### What the exercise asks
Every entry should be copied exactly, with nothing added or dropped.

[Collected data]

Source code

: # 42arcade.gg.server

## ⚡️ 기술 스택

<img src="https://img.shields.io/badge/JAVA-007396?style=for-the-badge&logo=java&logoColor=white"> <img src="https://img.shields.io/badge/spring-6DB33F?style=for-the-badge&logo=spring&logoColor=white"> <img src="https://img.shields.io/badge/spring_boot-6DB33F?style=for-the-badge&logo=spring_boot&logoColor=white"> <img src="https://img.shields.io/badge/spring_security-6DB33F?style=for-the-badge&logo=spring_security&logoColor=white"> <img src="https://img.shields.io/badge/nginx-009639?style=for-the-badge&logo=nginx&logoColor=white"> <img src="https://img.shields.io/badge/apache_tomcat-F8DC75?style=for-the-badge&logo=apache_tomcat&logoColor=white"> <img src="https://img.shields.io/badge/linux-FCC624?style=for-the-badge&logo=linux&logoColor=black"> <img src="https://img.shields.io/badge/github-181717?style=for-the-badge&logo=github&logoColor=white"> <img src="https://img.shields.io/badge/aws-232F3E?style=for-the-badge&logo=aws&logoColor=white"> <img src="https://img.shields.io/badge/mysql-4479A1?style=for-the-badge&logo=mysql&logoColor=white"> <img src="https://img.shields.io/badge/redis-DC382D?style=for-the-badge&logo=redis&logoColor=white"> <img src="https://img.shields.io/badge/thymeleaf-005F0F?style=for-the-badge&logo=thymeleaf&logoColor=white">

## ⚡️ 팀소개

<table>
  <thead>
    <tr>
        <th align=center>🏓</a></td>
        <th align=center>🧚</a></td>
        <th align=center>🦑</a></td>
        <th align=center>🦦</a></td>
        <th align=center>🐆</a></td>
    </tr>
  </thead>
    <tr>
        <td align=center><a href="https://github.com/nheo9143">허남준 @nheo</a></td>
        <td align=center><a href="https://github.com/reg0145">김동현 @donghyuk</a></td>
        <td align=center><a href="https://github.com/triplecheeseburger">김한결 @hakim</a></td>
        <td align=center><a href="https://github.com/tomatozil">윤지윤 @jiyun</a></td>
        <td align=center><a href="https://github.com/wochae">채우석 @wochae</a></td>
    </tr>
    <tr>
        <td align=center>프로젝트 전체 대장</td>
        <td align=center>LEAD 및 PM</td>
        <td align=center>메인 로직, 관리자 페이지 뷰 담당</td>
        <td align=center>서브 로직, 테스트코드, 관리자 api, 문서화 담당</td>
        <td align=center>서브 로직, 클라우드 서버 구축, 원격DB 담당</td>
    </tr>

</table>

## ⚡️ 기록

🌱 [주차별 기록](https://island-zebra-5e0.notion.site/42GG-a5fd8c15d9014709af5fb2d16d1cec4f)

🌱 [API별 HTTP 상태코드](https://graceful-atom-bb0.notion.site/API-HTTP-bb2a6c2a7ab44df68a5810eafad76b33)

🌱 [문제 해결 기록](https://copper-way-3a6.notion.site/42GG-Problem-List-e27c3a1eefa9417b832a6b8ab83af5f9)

### Task solution
Source code

: # 42arcade.gg.server

## ⚡️ 기술 스택

<img src="https://img.shields.io/badge/JAVA-007396?style=for-the-badge&logo=java&logoColor=white"> <img src="https://img.shields.io/badge/spring-6DB33F?style=for-the-badge&logo=spring&logoColor=white"> <img src="https://img.shields.io/badge/spring_boot-6DB33F?style=for-the-badge&logo=spring_boot&logoColor=white"> <img src="https://img.shields.io/badge/spring_security-6DB33F?style=for-the-badge&logo=spring_security&logoColor=white"> <img src="https://img.shields.io/badge/nginx-009639?style=for-the-badge&logo=nginx&logoColor=white"> <img src="https://img.shields.io/badge/apache_tomcat-F8DC75?style=for-the-badge&logo=apache_tomcat&logoColor=white"> <img src="https://img.shields.io/badge/linux-FCC624?style=for-the-badge&logo=linux&logoColor=black"> <img src="https://img.shields.io/badge/github-181717?style=for-the-badge&logo=github&logoColor=white"> <img src="https://img.shields.io/badge/aws-232F3E?style=for-the-badge&logo=aws&logoColor=white"> <img src="https://img.shields.io/badge/mysql-4479A1?style=for-the-badge&logo=mysql&logoColor=white"> <img src="https://img.shields.io/badge/redis-DC382D?style=for-the-badge&logo=redis&logoColor=white"> <img src="https://img.shields.io/badge/thymeleaf-005F0F?style=for-the-badge&logo=thymeleaf&logoColor=white">

## ⚡️ 팀소개

<table>
  <thead>
    <tr>
        <th align=center>🏓</a></td>
        <th align=center>🧚</a></td>
        <th align=center>🦑</a></td>
        <th align=center>🦦</a></td>
        <th align=center>🐆</a></td>
    </tr>
  </thead>
    <tr>
        <td align=center><a href="https://github.com/nheo9143">허남준 @nheo</a></td>
        <td align=center><a href="https://github.com/reg0145">김동현 @donghyuk</a></td>
        <td align=center><a href="https://github.com/triplecheeseburger">김한결 @hakim</a></td>
        <td align=center><a href="https://github.com/tomatozil">윤지윤 @jiyun</a></td>
        <td align=center><a href="https://github.com/wochae">채우석 @wochae</a></td>
    </tr>
    <tr>
        <td align=center>프로젝트 전체 대장</td>
        <td align=center>LEAD 및 PM</td>
        <td align=center>메인 로직, 관리자 페이지 뷰 담당</td>
        <td align=center>서브 로직, 테스트코드, 관리자 api, 문서화 담당</td>
        <td align=center>서브 로직, 클라우드 서버 구축, 원격DB 담당</td>
    </tr>

</table>

## ⚡️ 기록

🌱 [주차별 기록](https://island-zebra-5e0.notion.site/42GG-a5fd8c15d9014709af5fb2d16d1cec4f)

🌱 [API별 HTTP 상태코드](https://graceful-atom-bb0.notion.site/API-HTTP-bb2a6c2a7ab44df68a5810eafad76b33)

🌱 [문제 해결 기록](https://copper-way-3a6.notion.site/42GG-Problem-List-e27c3a1eefa9417b832a6b8ab83af5f9)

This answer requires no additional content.